After the brain tissue was removed, it was immediately frozen at − 20 °C for 15 min. Coronal sections were then taken with an even thickness of 2 mm, resulting in 6 layers of sections. These sections were then incubated in a water bath protected from light with a configured 2% TTC staining solution at 37 °C for 30 min. To ensure uniform staining on both sides, the sections were turned every 5 min. After staining, 4% paraformaldehyde was added for fixation. The percentage of brain infarct volume was calculated by the Image J software. Percentage of infarct volume (%) = total infarct volume/whole brain volume*100%.

HE and Nissl staining

To examine the pathological alterations, the brain tissue specimen was underwent fixation using 4% paraformaldehyde. Then the sample was sliced to a 3 μm thick paraffin section for HE and Nissl staining. Microscopic observation of stained cerebral sections was then performed, facilitating the study of morphological transformations within the cerebral cortex and the hippocampal CA1 region.

Real-time quantitative PCR analysis

RNA was extracted and purified from the ischemic penumbra using the kit according to the Beyotime manufacturer's instructions. The mRNA expression of candidate targets was assessed by real-time quantitative PCR with fluorescence detection. The primer sequences used in this study are shown in Table 2. The relative expression levels of target genes were normalized to that of β-actin using the 2−ΔΔCt method.

Table 2 Sequences of the primers used for RT-qPCRWestern blotting

The total proteins of ischemic penumbra tissue were extracted, and measured through a BCA protein assay. Afterward, equal amounts of protein were electrophoretically separated by SDS-PAGE and immobilized on nitrocellulose membranes (Millipore Corporation, Bedford, USA), which were subsequently immersed in 5% skimmed milk at room temperature for 2 h. Next, the primary antibodies were incubated with the membranes overnight at 4 °C. Subsequently, the secondary antibodies were added and incubated at room temperature for 1 h. The Odyssey system (LICOR, Lincoln, Nebraska) was utilized for visualization. The quantification of protein band densities was performed using Image J software.
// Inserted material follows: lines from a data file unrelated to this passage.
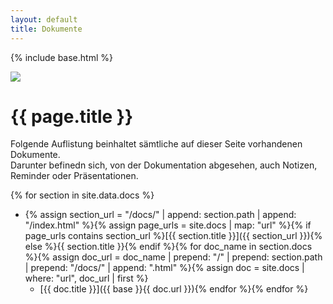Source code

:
 ```yaml
---
layout: default
title: Dokumente
---
```

{% include base.html %}
<div class="rhrpatcher-banner"><img src="{{ base }}/assets/images/Banner.Image.png" /></div>

# {{ page.title }}

Folgende Auflistung beinhaltet sämtliche auf dieser Seite vorhandenen Dokumente.  
Darunter befinedn sich, von der Dokumentation abgesehen, auch Notizen, Reminder oder Präsentationen.

{% for section in site.data.docs %}
* {% assign section_url = "/docs/" | append: section.path | append: "/index.html" %}{% assign page_urls = site.docs | map: "url" %}{% if page_urls contains section_url %}[{{ section.title }}]({{ section_url }}){% else %}{{ section.title }}{% endif %}{% for doc_name in section.docs %}{% assign doc_url = doc_name | prepend: "/" | prepend: section.path | prepend: "/docs/" | append: ".html" %}{% assign doc = site.docs | where: "url", doc_url | first %}
    * [{{ doc.title }}]({{ base }}{{ doc.url }}){% endfor %}{% endfor %}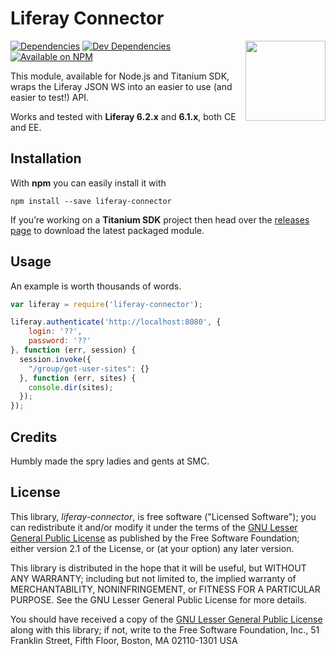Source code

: Liferay Connector
=================

<img
    align="right" width="128" height="128"
    src="https://raw.githubusercontent.com/smclab/liferay-connector/master/logo.png">

[![Dependencies](https://david-dm.org/smclab/liferay-connector/status.svg?style=flat-square)](https://david-dm.org/smclab/liferay-connector#info=dependencies)
[![Dev Dependencies](https://david-dm.org/smclab/liferay-connector/dev-status.svg?style=flat-square)](https://david-dm.org/smclab/liferay-connector#info=devDependencies)
[![Available on NPM](https://img.shields.io/npm/v/liferay-connector.svg?style=flat-square)](https://www.npmjs.org/package/liferay-connector)

This module, available for Node.js and Titanium SDK, wraps the Liferay JSON WS into an easier to use (and easier to test!) API.

Works and tested with **Liferay 6.2.x** and **6.1.x**, both CE and EE.


Installation
------------

With **npm** you can easily install it with

    npm install --save liferay-connector

If you’re working on a **Titanium SDK** project then head over the [releases page][rp] to download the latest packaged module.

[rp]: https://github.com/smclab/liferay-connector/releases


Usage
-----

An example is worth thousands of words.

```js
var liferay = require('liferay-connector');

liferay.authenticate('http://localhost:8080', {
    login: '??',
    password: '??'
}, function (err, session) {
  session.invoke({
  	"/group/get-user-sites": {}
  }, function (err, sites) {
  	console.dir(sites);
  });
});
```


Credits
-------

Humbly made the spry ladies and gents at SMC.


License
-------

This library, *liferay-connector*, is free software ("Licensed Software"); you can
redistribute it and/or modify it under the terms of the [GNU Lesser General
Public License](http://www.gnu.org/licenses/lgpl-2.1.html) as published by the
Free Software Foundation; either version 2.1 of the License, or (at your
option) any later version.

This library is distributed in the hope that it will be useful, but WITHOUT ANY
WARRANTY; including but not limited to, the implied warranty of MERCHANTABILITY,
NONINFRINGEMENT, or FITNESS FOR A PARTICULAR PURPOSE. See the GNU Lesser General
Public License for more details.

You should have received a copy of the [GNU Lesser General Public
License](http://www.gnu.org/licenses/lgpl-2.1.html) along with this library; if
not, write to the Free Software Foundation, Inc., 51 Franklin Street, Fifth
Floor, Boston, MA 02110-1301 USA
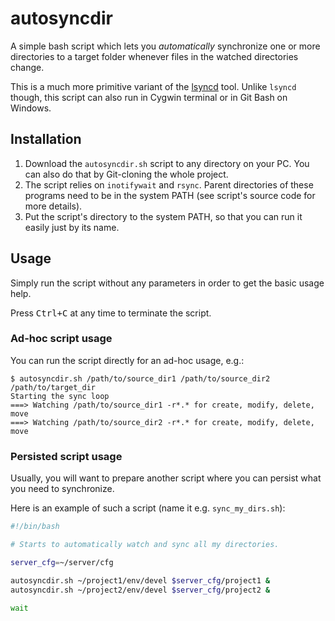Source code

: # autosyncdir

A simple bash script which lets you _automatically_ synchronize one or more directories to a target folder
whenever files in the watched directories change.

This is a much more primitive variant of the [lsyncd][lsyncd] tool.
Unlike `lsyncd` though, this script can also run in Cygwin terminal or in Git Bash on Windows.

## Installation

1. Download the `autosyncdir.sh` script to any directory on your PC.
   You can also do that by Git-cloning the whole project.
2. The script relies on `inotifywait` and `rsync`.
   Parent directories of these programs need to be in the system PATH
   (see script's source code for more details).
3. Put the script's directory to the system PATH, so that you can run it easily just by its name.

## Usage

Simply run the script without any parameters in order to get the basic usage help.

Press <kbd>Ctrl+C</kbd> at any time to terminate the script.

### Ad-hoc script usage

You can run the script directly for an ad-hoc usage, e.g.:

```text
$ autosyncdir.sh /path/to/source_dir1 /path/to/source_dir2 /path/to/target_dir
Starting the sync loop
===> Watching /path/to/source_dir1 -r*.* for create, modify, delete, move
===> Watching /path/to/source_dir2 -r*.* for create, modify, delete, move
```

### Persisted script usage

Usually, you will want to prepare another script where you can persist
what you need to synchronize.

Here is an example of such a script (name it e.g. `sync_my_dirs.sh`):

```bash
#!/bin/bash

# Starts to automatically watch and sync all my directories.

server_cfg=~/server/cfg

autosyncdir.sh ~/project1/env/devel $server_cfg/project1 &
autosyncdir.sh ~/project2/env/devel $server_cfg/project2 &

wait
```

[lsyncd]: hhtps://github.com/lsyncd/lsyncd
Immunohistochemical staining

The infarcted cerebral hemispheres were fixed in 4% paraformaldehyde for 48 h, paraffin-embedded, and cut into 3 μm sections. Sections were deparaffinized, hydrated, blocked with goat serum for 1 h, and incubated overnight at 4 °C with diluted anti-HIF-1α, vWF, or VEGF antibodies (1:100). After washing with PBST, secondary antibodies were added for 30 min at room temperature, followed by DAB chromogenic staining. Nuclei were stained with hematoxylin for 2 min, and positive DAB expression was observed as brownish-yellow. Slides were mounted with neutral resins after drying. Eventually, sections were viewed and photographed under an inverted optical microscope (Olympus).

Statistical analysis

Statistical analysis was conducted using GraphPad Prism 8.0 software. The mean ± SEM was used to express the data. Differences between groups were assessed using one-way ANOVA, with a p-value of less than 0.05 considered statistically significant.